💡📝Charles Gilman wrote on Tue, Mar 6, 2012 06:55 AM UTC:
'I never buy books by writers who write huge amounts -- you can not write huge amounts and write the best.'
Most 20th and 21st century published novelists have written far more than ever hit the bookshops, so you probably underestimate how much they've written. Even if you discount rewites - and in the age of wordprocessing an author may easily write and delete more than twice as much in a book as even goes out to publishers or agents - there are all the books that only ever get rejected. In earlier times there was a saying that a good author writes for the fire as well as the publisher. A novel that never gets a 'This book has potential if you edit it' might get a 'You have potential but not with this subject matter' either because the storyline is too complex or they have tried a difficult niche genre and will do better in general fiction. Even in nonfiction a writer might decide that somethging on which he has been working for years has no academic value. Darwin was quite prepared to burn the manuscript of Origin of Species had he grown to disbelieve in evolution, and a parallel work presenting the opposite view may well have passed through the fireplaces of Down House. If anything it is the writers who are indulged because they have friends in high places, and never have to write much that gets rejected, who never get to hone their style and write the best.

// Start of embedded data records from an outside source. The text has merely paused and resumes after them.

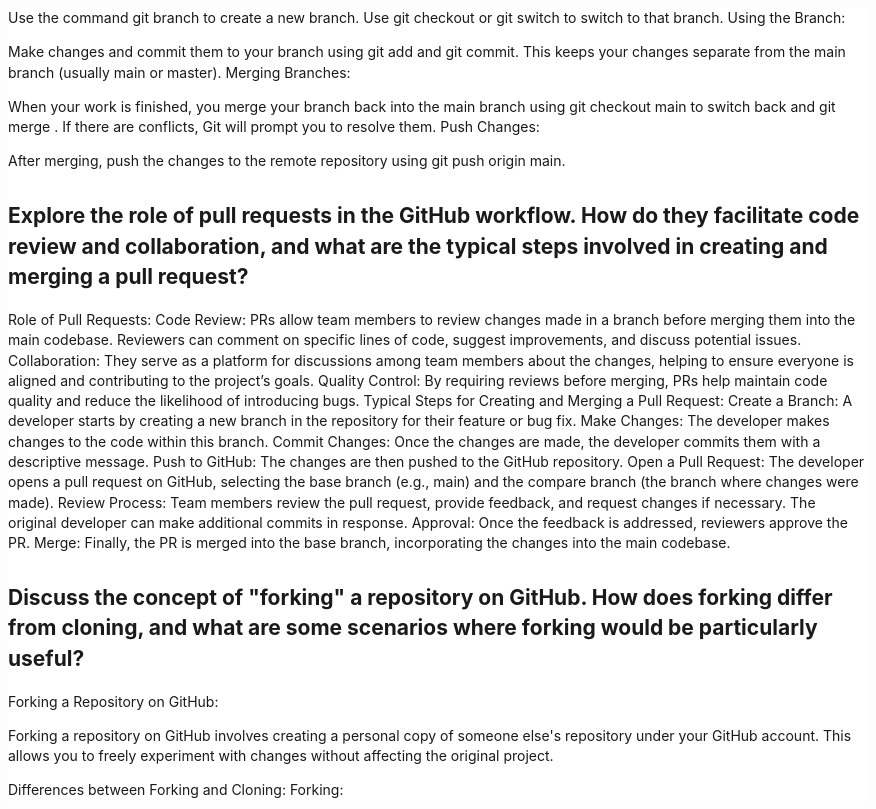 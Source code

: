 Use the command git branch <branch-name> to create a new branch.
Use git checkout <branch-name> or git switch <branch-name> to switch to that branch.
Using the Branch:

Make changes and commit them to your branch using git add and git commit.
This keeps your changes separate from the main branch (usually main or master).
Merging Branches:

When your work is finished, you merge your branch back into the main branch using git checkout main to switch back and git merge <branch-name>.
If there are conflicts, Git will prompt you to resolve them.
Push Changes:

After merging, push the changes to the remote repository using git push origin main.

## Explore the role of pull requests in the GitHub workflow. How do they facilitate code review and collaboration, and what are the typical steps involved in creating and merging a pull request?

Role of Pull Requests:
Code Review: PRs allow team members to review changes made in a branch before merging them into the main codebase. Reviewers can comment on specific lines of code, suggest improvements, and discuss potential issues.
Collaboration: They serve as a platform for discussions among team members about the changes, helping to ensure everyone is aligned and contributing to the project’s goals.
Quality Control: By requiring reviews before merging, PRs help maintain code quality and reduce the likelihood of introducing bugs.
Typical Steps for Creating and Merging a Pull Request:
Create a Branch: A developer starts by creating a new branch in the repository for their feature or bug fix.
Make Changes: The developer makes changes to the code within this branch.
Commit Changes: Once the changes are made, the developer commits them with a descriptive message.
Push to GitHub: The changes are then pushed to the GitHub repository.
Open a Pull Request: The developer opens a pull request on GitHub, selecting the base branch (e.g., main) and the compare branch (the branch where changes were made).
Review Process: Team members review the pull request, provide feedback, and request changes if necessary. The original developer can make additional commits in response.
Approval: Once the feedback is addressed, reviewers approve the PR.
Merge: Finally, the PR is merged into the base branch, incorporating the changes into the main codebase.

## Discuss the concept of "forking" a repository on GitHub. How does forking differ from cloning, and what are some scenarios where forking would be particularly useful?
Forking a Repository on GitHub:

Forking a repository on GitHub involves creating a personal copy of someone else's repository under your GitHub account. This allows you to freely experiment with changes without affecting the original project.

Differences between Forking and Cloning:
Forking:
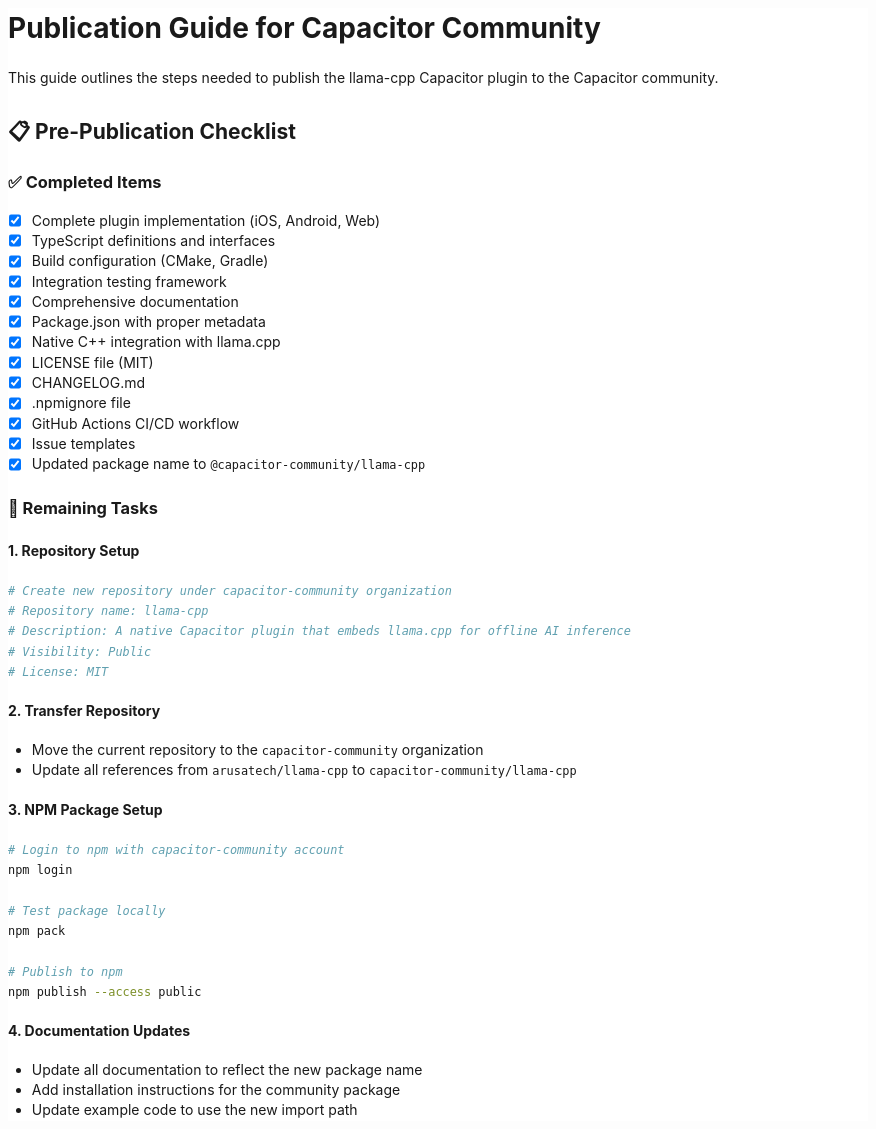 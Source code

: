 # Publication Guide for Capacitor Community

This guide outlines the steps needed to publish the llama-cpp Capacitor plugin to the Capacitor community.

## 📋 Pre-Publication Checklist

### ✅ Completed Items
- [x] Complete plugin implementation (iOS, Android, Web)
- [x] TypeScript definitions and interfaces
- [x] Build configuration (CMake, Gradle)
- [x] Integration testing framework
- [x] Comprehensive documentation
- [x] Package.json with proper metadata
- [x] Native C++ integration with llama.cpp
- [x] LICENSE file (MIT)
- [x] CHANGELOG.md
- [x] .npmignore file
- [x] GitHub Actions CI/CD workflow
- [x] Issue templates
- [x] Updated package name to `@capacitor-community/llama-cpp`

### 🔧 Remaining Tasks

#### 1. **Repository Setup**
```bash
# Create new repository under capacitor-community organization
# Repository name: llama-cpp
# Description: A native Capacitor plugin that embeds llama.cpp for offline AI inference
# Visibility: Public
# License: MIT
```

#### 2. **Transfer Repository**
- Move the current repository to the `capacitor-community` organization
- Update all references from `arusatech/llama-cpp` to `capacitor-community/llama-cpp`

#### 3. **NPM Package Setup**
```bash
# Login to npm with capacitor-community account
npm login

# Test package locally
npm pack

# Publish to npm
npm publish --access public
```

#### 4. **Documentation Updates**
- Update all documentation to reflect the new package name
- Add installation instructions for the community package
- Update example code to use the new import path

That is traditional publishing - there is the writer to write, the agent to filter, the publisher to filter further, and finally the reader to read. On these pages it is pretty much straight from writer to reader. Even before post-your-own pages, the editors were all too busy with day jobs to be able to read through and make scholarly recommendations. Not once did I get an e-mail back saying 'We canot possibly post this as it has no merit'. Even I'm a Wazir... only got the title's distatesful origins removed. All the criticism is out in the open. Therefore it falls to those who create the variants to judge whether a game isn't worth keeping based on comment - or lack of it - and that is what I am doing.